* Activity
All lines from the line containing "## 🔍 **Como Buscar e Filtrar Vendedores**" up to and including the last line of the listing below should be echoed exactly; no other lines belong in the response.

=== Begin Enclosure ===

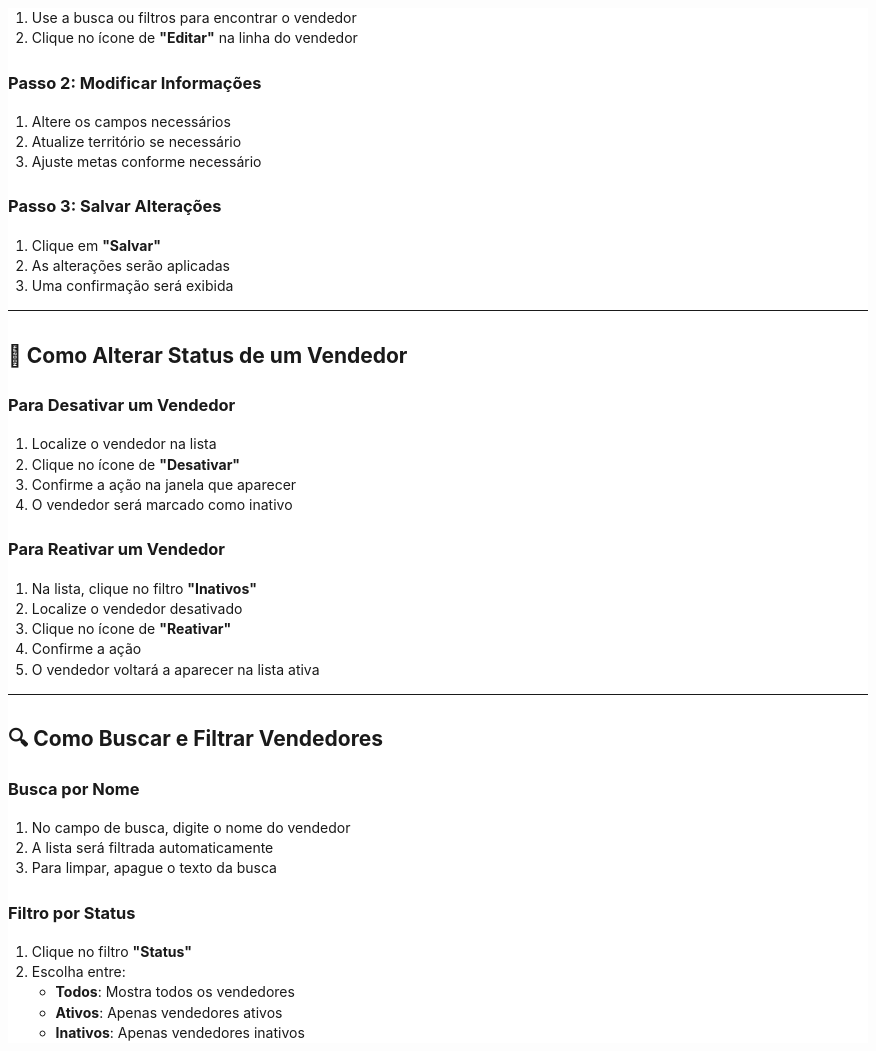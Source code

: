 1. Use a busca ou filtros para encontrar o vendedor
2. Clique no ícone de **"Editar"** na linha do vendedor

### **Passo 2: Modificar Informações**

1. Altere os campos necessários
2. Atualize território se necessário
3. Ajuste metas conforme necessário

### **Passo 3: Salvar Alterações**

1. Clique em **"Salvar"**
2. As alterações serão aplicadas
3. Uma confirmação será exibida

---

## 🔄 **Como Alterar Status de um Vendedor**

### **Para Desativar um Vendedor**

1. Localize o vendedor na lista
2. Clique no ícone de **"Desativar"**
3. Confirme a ação na janela que aparecer
4. O vendedor será marcado como inativo

### **Para Reativar um Vendedor**

1. Na lista, clique no filtro **"Inativos"**
2. Localize o vendedor desativado
3. Clique no ícone de **"Reativar"**
4. Confirme a ação
5. O vendedor voltará a aparecer na lista ativa

---

## 🔍 **Como Buscar e Filtrar Vendedores**

### **Busca por Nome**

1. No campo de busca, digite o nome do vendedor
2. A lista será filtrada automaticamente
3. Para limpar, apague o texto da busca

### **Filtro por Status**

1. Clique no filtro **"Status"**
2. Escolha entre:
   - **Todos**: Mostra todos os vendedores
   - **Ativos**: Apenas vendedores ativos
   - **Inativos**: Apenas vendedores inativos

=== End Enclosure ===

* Result below
## 🔍 **Como Buscar e Filtrar Vendedores**

### **Busca por Nome**

1. No campo de busca, digite o nome do vendedor
2. A lista será filtrada automaticamente
3. Para limpar, apague o texto da busca

### **Filtro por Status**

1. Clique no filtro **"Status"**
2. Escolha entre:
   - **Todos**: Mostra todos os vendedores
   - **Ativos**: Apenas vendedores ativos
   - **Inativos**: Apenas vendedores inativos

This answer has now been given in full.